Hubble’s ACS Nearby Galaxy Survey Treasury (ANGST) has everything going for it but the right acronym. One thing the spectacular images returned from this work definitely do not lead to is a deep, philosophical fear or, as ‘angst’ is defined by the American Heritage Dictionary, “A feeling of anxiety or apprehension often accompanied by depression.” Quite the contrary, the results of ANGST are all but euphoric in their celebration of stars in the galaxies we see around us, fully sixty nine galaxies in the so-called ‘Local Volume.’

The euphoria comes from Hubble’s sharp vision. The Local Volume encompasses galaxies beyond the Local Group, with distances in the survey ranging from 6.5 million light years to 13 million light years from Earth. That’s actually close enough that the right tools for seeing — Hubble’s Advanced Camera for Surveys and Wide Field Planetary Camera 2 — can pull individual stars out of what had been an indistinct galactic background. Out of that we stand to learn something about star formation in different types of galaxies.

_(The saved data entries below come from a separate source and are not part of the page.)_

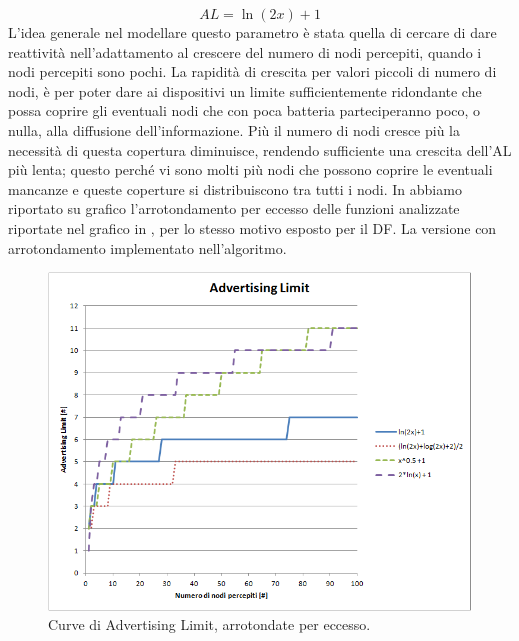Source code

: \begin{equation}
	AL=\ln \left( 2\textit{x}\right) + 1 \nonumber
\end{equation}
L'idea generale nel modellare questo parametro è stata quella di cercare di dare reattività nell'adattamento al crescere del numero di nodi percepiti, quando i nodi percepiti sono pochi. La rapidità di crescita per valori piccoli di numero di nodi, è per poter dare ai  dispositivi un limite sufficientemente ridondante che possa coprire gli eventuali nodi che con poca batteria parteciperanno poco, o nulla, alla diffusione dell'informazione. Più il numero di nodi cresce più la necessità di questa copertura diminuisce, rendendo sufficiente una crescita dell'AL più lenta; questo perché vi sono molti più nodi che possono coprire le eventuali mancanze e queste coperture si distribuiscono tra tutti i nodi. In  abbiamo riportato su grafico l'arrotondamento per eccesso delle funzioni analizzate riportate nel grafico in , per lo stesso motivo esposto per il DF. La versione con arrotondamento implementato nell'algoritmo.

\begin{figure}[t]
	\centering
	\includegraphics[width=0.9\linewidth]{Images/grafici_usati/AL_curve_arr}
	\caption[Curve dell'AL (arrotondato)]{Curve di Advertising Limit, arrotondate per eccesso.}
	\label{fig:AL_curve_arr}
\end{figure}

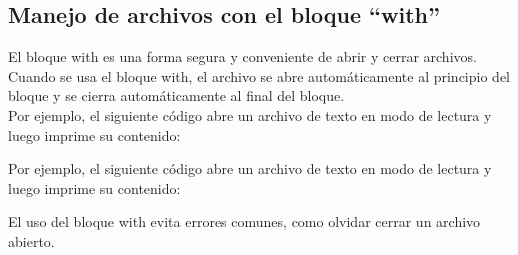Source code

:\subsection{Manejo de archivos con el bloque ``with''}
El bloque with es una forma segura y conveniente de abrir y cerrar archivos. Cuando se usa el bloque with, el archivo se abre automáticamente al principio del bloque y se cierra automáticamente al final del bloque.\\

Por ejemplo, el siguiente código abre un archivo de texto en modo de lectura y luego imprime su contenido:

Por ejemplo, el siguiente código abre un archivo de texto en modo de lectura y luego imprime su contenido:

El uso del bloque with evita errores comunes, como olvidar cerrar un archivo abierto.

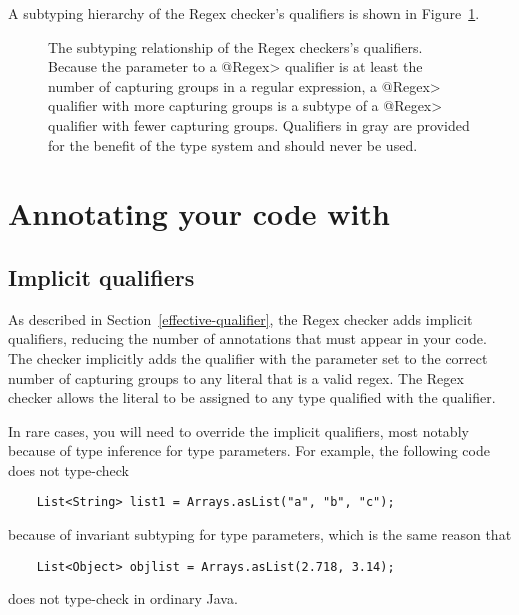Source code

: A subtyping hierarchy of the Regex checker's qualifiers is shown in
Figure~\ref{fig:regex-hierarchy}.

\begin{figure}
\caption{The subtyping relationship of the Regex checkers's qualifiers.
  Because the parameter to a \<@Regex> qualifier is at least the number of
  capturing groups in a regular expression, a \<@Regex> qualifier with more
  capturing groups is a subtype of a \<@Regex> qualifier with fewer capturing
  groups. Qualifiers in gray are provided for the benefit of the type
  system and should never be used.}
\label{fig:regex-hierarchy}
\end{figure}

\section{Annotating your code with \label{annotating-with-regex}}


\subsection{Implicit qualifiers\label{regex-implicit-qualifiers}}

As described in Section~\ref{effective-qualifier}, the Regex checker adds
implicit qualifiers, reducing the number of annotations that must appear
in your code. The checker implicitly adds the  qualifier with
the parameter set to the correct number of capturing groups to
any  literal that is a valid regex. The Regex checker allows
the  literal to be assigned to any type qualified with the
 qualifier.

In rare cases, you will need to override the implicit qualifiers, most
notably because of type inference for type parameters.  For
example, the following code does not type-check

\begin{Verbatim}
    List<String> list1 = Arrays.asList("a", "b", "c");
\end{Verbatim}

\noindent
because of invariant subtyping for type parameters, which is the same reason that

\begin{Verbatim}
    List<Object> objlist = Arrays.asList(2.718, 3.14);
\end{Verbatim}

\noindent
does not type-check in ordinary Java.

The study ranges from galaxies in which star formation is active and ongoing to those made up entirely of ancient stars. Julianne Dalcanton (University of Washington), leader of the ANGST survey, sums up what the findings point to:

“When we look back in time at distant, young galaxies, we see lots of vigorous star formation. However, we can only guess as to what those galaxies might eventually turn into. Using the galaxies in the nearby universe as a ‘fossil record,’ we can compare them with young galaxies far away. This comparison gives us a history of star formation and provides a better understanding of the masses, structures, and environments of the galaxies.”

The image below suggests the level of detail involved. It’s a composite of three close-up views of NGC 300, a member of the Sculptor Group of galaxies.

Image: At far left, Hubble resolves a dense swarm of stars, patches of dust, and a bright central star cluster. This cluster lies at the very nucleus of the galaxy. Similar clusters are thought to be related to the formation of supermassive black holes. The image at center shows a star-forming region a few thousand light-years farther from the galaxy’s center. The yellow blobs are the glow from hot gas that has been heated by radiation from the nearest young, blue stars. The image at far right reveals more diffuse groupings of young, blue stars, farther away from the galaxy’s center, along with faint shells of hot gas. Credit: NASA, ESA, and J. Dalcanton and B. Williams (University of Washington).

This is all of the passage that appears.